# Great (appropriate taste and texture) vegetarian burgers - Adzuki bean-based



## seans_potato_business (Aug 8, 2008)

I just thought I'd share this recipe: http://www.get-real.co.uk/Quick%20Get%20Real%20Adzuki%20Burgers%20Traditional/QUICKG_1.HTM

Previously, I tried using lentils and black turtle beans as the base ingredients, but the texture was always like I'd mixed legumes and breadcrumbs and formed them into burger shapes! The burgers I just made and ate; I swear that the texture was just like meat burgers!

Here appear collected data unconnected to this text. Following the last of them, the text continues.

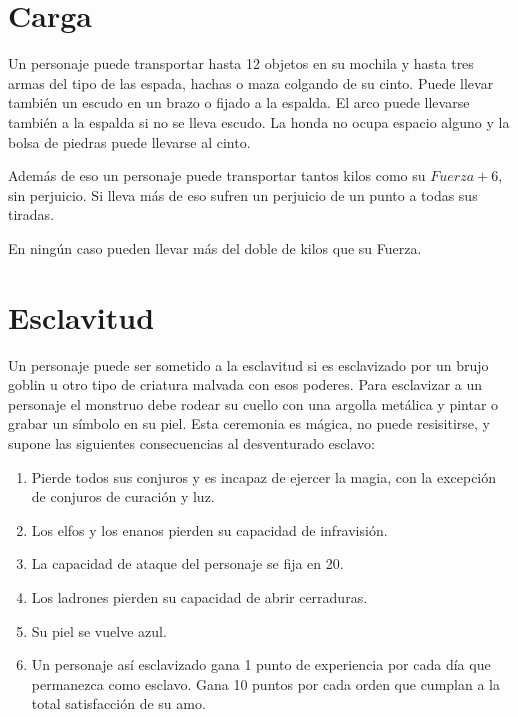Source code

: \begin{multicols}{2}
\begin{table*}[p]
\end{table*}

\section{Carga}

Un personaje puede transportar hasta 12 objetos en su mochila y hasta tres armas
del tipo de las espada, hachas o maza colgando de su cinto. Puede llevar también
un escudo en un brazo o fijado a la espalda. El arco puede llevarse también a la
espalda si no se lleva escudo. La honda no ocupa espacio alguno y la bolsa de
piedras puede llevarse al cinto.

Además de eso un personaje puede transportar tantos kilos como su $Fuerza + 6$, sin
perjuicio. Si lleva más de eso sufren un perjuicio de un punto a todas sus tiradas.

En ningún caso pueden llevar más del doble de kilos que su Fuerza.

\section{Esclavitud}\label{s:esclavitud}

Un personaje puede ser sometido a la esclavitud si es esclavizado por un brujo
goblin u otro tipo de criatura malvada con esos poderes. Para
esclavizar a un personaje el monstruo debe rodear su cuello con una argolla
metálica y pintar o grabar un símbolo en su piel. Esta ceremonia es mágica, no
puede resisitirse, y supone las siguientes consecuencias al desventurado esclavo:

\begin{enumerate}[label={\alph*)}]

\item Pierde todos sus conjuros y es incapaz de ejercer la magia, con la excepción de conjuros de curación y luz.

\item Los elfos y los enanos pierden su capacidad de infravisión.

\item La capacidad de ataque del personaje se fija en 20.

\item Los ladrones pierden su capacidad de abrir cerraduras.

\item Su piel se vuelve azul.

\item Un personaje así esclavizado gana 1 punto de experiencia por cada día que
permanezca como esclavo. Gana 10 puntos por cada orden que cumplan a la total
satisfacción de su amo.


\end{enumerate}
\end{multicols}

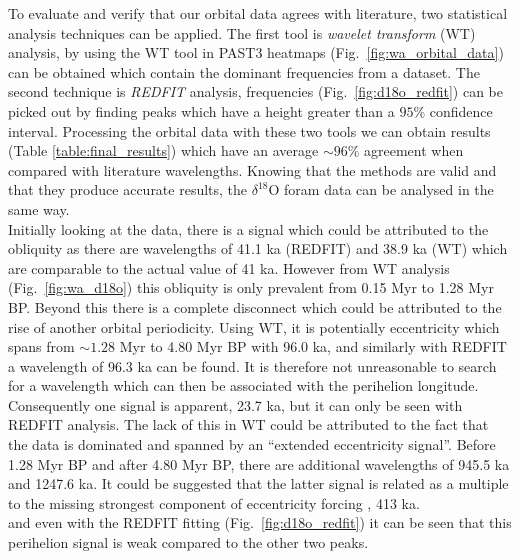 \documentclass[12pt, onecolumn]{revtex4}    %
\begin{document}

To evaluate and verify that our orbital data agrees with literature, two statistical analysis techniques can be applied. The first tool is \textit{wavelet transform} (WT) analysis, by using the WT tool in PAST3 \cite{past3} heatmaps (Fig.~\ref{fig:wa_orbital_data}) can be obtained which contain the dominant frequencies from a dataset. The second technique is \textit{REDFIT} analysis, frequencies (Fig.~\ref{fig:d18o_redfit}) can be picked out by finding peaks which have a height greater than a $95\%$ confidence interval. Processing the orbital data with these two tools we can obtain results (Table \ref{table:final_results}) which have an average $\sim 96 \%$ agreement when compared with literature wavelengths. Knowing that the methods are valid and that they produce accurate results, the $\delta^{18}$O foram data can be analysed in the same way. \\

Initially looking at the data, there is a signal which could be attributed to the obliquity as there are wavelengths of 41.1 ka (REDFIT) and 38.9 ka (WT) which are comparable to the actual value of 41 ka. However from WT analysis (Fig.~\ref{fig:wa_d18o}) this obliquity is only prevalent from 0.15 Myr to 1.28 Myr BP. Beyond this there is a complete disconnect which could be attributed to the rise of another orbital periodicity. Using WT, it is potentially eccentricity which spans from $\sim 1.28$ Myr to 4.80 Myr BP with 96.0 ka, and similarly with REDFIT a wavelength of 96.3 ka can be found.  It is therefore not unreasonable to search for a wavelength which can then be associated with the perihelion longitude. Consequently one signal is apparent, 23.7 ka, but it can only be seen with REDFIT analysis. The lack of this in WT could be attributed to the fact that the data is dominated and spanned by an ``extended eccentricity signal''. Before 1.28 Myr BP and after 4.80 Myr BP, there are additional wavelengths of 945.5 ka and 1247.6 ka. It could be suggested that the latter signal is related as a multiple to the missing strongest component of eccentricity forcing \cite{berger_climate}, 413 ka. \\

and even with the REDFIT fitting (Fig.~\ref{fig:d18o_redfit}) it can be seen that this perihelion signal is weak compared to the other two peaks. \\

\end{document}
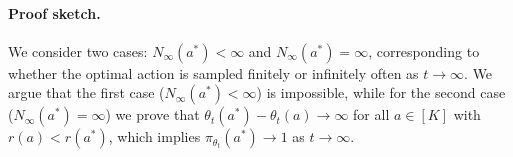 \paragraph{Proof sketch.} We consider two cases: $N_\infty(a^*) < \infty$ and $N_\infty(a^*) = \infty$, corresponding to whether the optimal action is sampled finitely or infinitely often as $t \to \infty$. We argue that the first case ($N_\infty(a^*) < \infty$) is impossible, while for the second case ($N_\infty(a^*) = \infty$) we prove that $\theta_t(a^*) - \theta_t(a) \to \infty$ for all $a \in [K]$ with $r(a) < r(a^*)$, which implies $\pi_{\theta_t}(a^*) \to 1$ as $t \to \infty$.


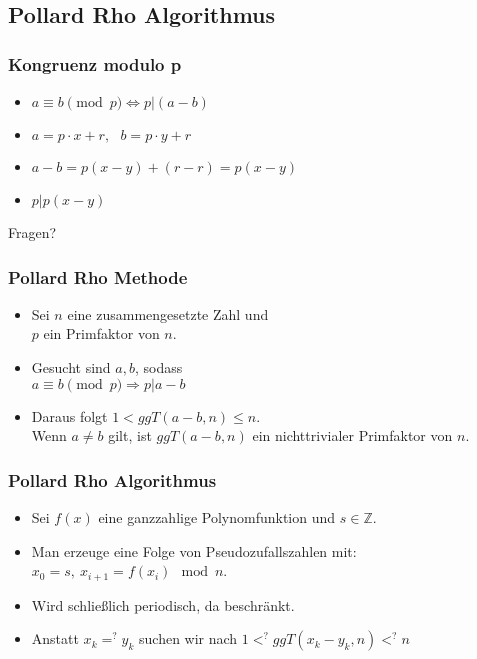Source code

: \documentclass[mathserif, compress, german]{beamer}
\begin{document}
\subsection{Pollard Rho Algorithmus}

\begin{frame}
  \frametitle{Kongruenz modulo p}
  \begin{itemize}
	\item<1->$a \equiv b \pmod p \Leftrightarrow p|(a-b)$
\vspace{3mm}
	\item<2->$a=p\cdot x +r,\ \ \ b= p\cdot y +r$
\vspace{3mm}
	\item<3->$a-b=p(x-y)+(r-r)=p(x-y)$
\vspace{3mm}
	\item<4->$p|p(x-y)$
  \end{itemize}
\end{frame}

\begin{frame}
\centering Fragen?
\end{frame}


\begin{frame}
  \frametitle{Pollard Rho Methode}
  \begin{itemize}
    \item<2-> Sei $n$ eine zusammengesetzte Zahl und \\$p$ ein Primfaktor von $n$.
      \vspace{3mm}
    \item<3-> Gesucht sind $a, b$, sodass\\
              $a \equiv b \pmod p \Rightarrow p|a-b$ \\
      \vspace{3mm}
    \item<4-> Daraus folgt $1<ggT(a-b,n) \leq  n$. \\Wenn $a\not = b$ gilt, ist $ggT(a-b,n)$ ein nichttrivialer Primfaktor von $n$.
  \end{itemize}
\end{frame}

\begin{frame}
  \frametitle{Pollard Rho Algorithmus}
  \begin{itemize}
    \item<2-> Sei $f(x)$ eine ganzzahlige Polynomfunktion und $s \in \mathbb{Z}$.
     \vspace{3mm}
    \item<3-> Man erzeuge eine Folge von Pseudozufallszahlen mit:\\ $x_0= s, \ x_{i+1}=f(x_i)\mod n$.
   \vspace{3mm}
    \item<4-> Wird schlie\ss{}lich periodisch, da beschr\"ankt.
    \vspace{3mm}
    \item<5-> Anstatt $x_k=^?y_k$ suchen wir nach $1 <^? ggT(x_k - y_k, n)<^? n$
  \end{itemize}
\end{frame}
\end{document}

I did deviate from the original flight-plan, so I'm not certain if it's a simple case of finding the right bean (adzuki/aduki) or if also happened to have other ingredients in the correct proportions (I hate measuring things out).

Deviations:
About 2/3 cup of adzuki beans soaked for a day at room temperature and transferred to refrigerator at about 0 degrees celcius (which I corrected this morning) for two days
No marmite used
Soy sauce and strained tomato used to facilitate blending (through lubrication of mixture)
Seasoning: monosodium glutamate, paprika, random yellow powder left by previous occupant (some kind of flavoursome thing)
Breadcrumbs added to final mixture until mixture falls apart a little bit during stirring.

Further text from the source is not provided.